The results forge a new way of seeing through the lens creating beautiful artistic compositions using the medium of photography. Evocative and often almost abstract, Julia's work captures the Norfolk landscape with a fresh perspective.
In 2016 Julia was awarded the Naked Wines Prize at Norfolk Contemporary Art Society's biennial exhibition for
"an outstanding work of art" for her landscape photography
In 2021 an artwork based on family letters
was shortlisted for the Sir John Hurt Prize
at the Holt Festival
Julia has been undertaking a long-term project very close to her heart. The study, "Kinswomen: Camerons and Kings served with baked starlings", is new work made from portraits of women and girls who are her grandmothers and great grandmothers, from her family photograph albums and some other historical family items.
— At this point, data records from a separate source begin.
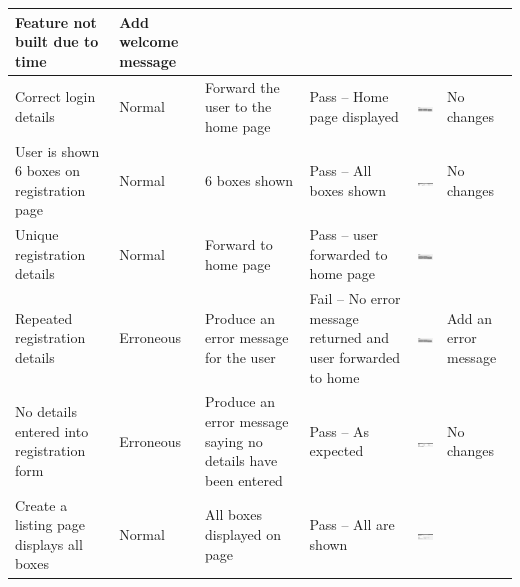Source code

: \begin{center}
\begin{longtable}{|P{17mm}|P{17mm}|P{16mm}|P{17mm}|P{40mm}|P{21.5mm}|}
Feature not built due to time & Add welcome message \\ \hline
Correct login details & Normal & Forward the user to the home page &
Pass -- Home page displayed &
\includegraphics[width=38mm]{ch3_developing/proto2/media/image5.png} &
No changes \\ \hline
User is shown 6 boxes on registration page & Normal & 6 boxes shown &
Pass -- All boxes shown &
\includegraphics[width=38mm]{ch3_developing/proto2/media/image6.png} &
No changes \\ \hline
Unique registration details & Normal & Forward to home page & Pass --
user forwarded to home page &
\includegraphics[width=38mm]{ch3_developing/proto2/media/image4.png}
& \\ \hline
Repeated registration details & Erroneous & Produce an error message for
the user & Fail -- No error message returned and user forwarded to home
& \includegraphics[width=38mm]{ch3_developing/proto2/media/image4.png}
& Add an error message \\ \hline
No details entered into registration form & Erroneous & Produce an error
message saying no details have been entered & Pass -- As expected &
\includegraphics[width=38mm]{ch3_developing/proto2/media/image7.png} &
No changes \\ \hline
Create a listing page displays all boxes & Normal & All boxes displayed
on page & Pass -- All are shown &
\includegraphics[width=38mm]{ch3_developing/proto2/media/image8.png} &

\end{longtable}
\end{center}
It began when she found a box of old photographs, letters and newspaper cuttings while clearing her father's house. Here was a collection of pictures and documents relating to four generations of her family. They were mainly of the women and largely studio portraits. Why there was a disproportionate number of female subjects can only be speculated upon.
From this material she has developed a body of new, innovative and large-scale photographs. Some of the techniques are unique to Julia's practice including the freezing of photographs to produce interesting diversions from the originals.
A recent development has been the creation of large-scale textile installations as a means of display. Printed on voile, a transparent fabric, the images have a ghostly and ethereal quality.
Kinswomen was shown as a solo show at St Margaret's Church of Art in Norwich from 26th August to 4th September 2020. Recently, more photographs of family have become available and these were developed into another Solo exhibition, "Ghosts & Whispers", in 2023.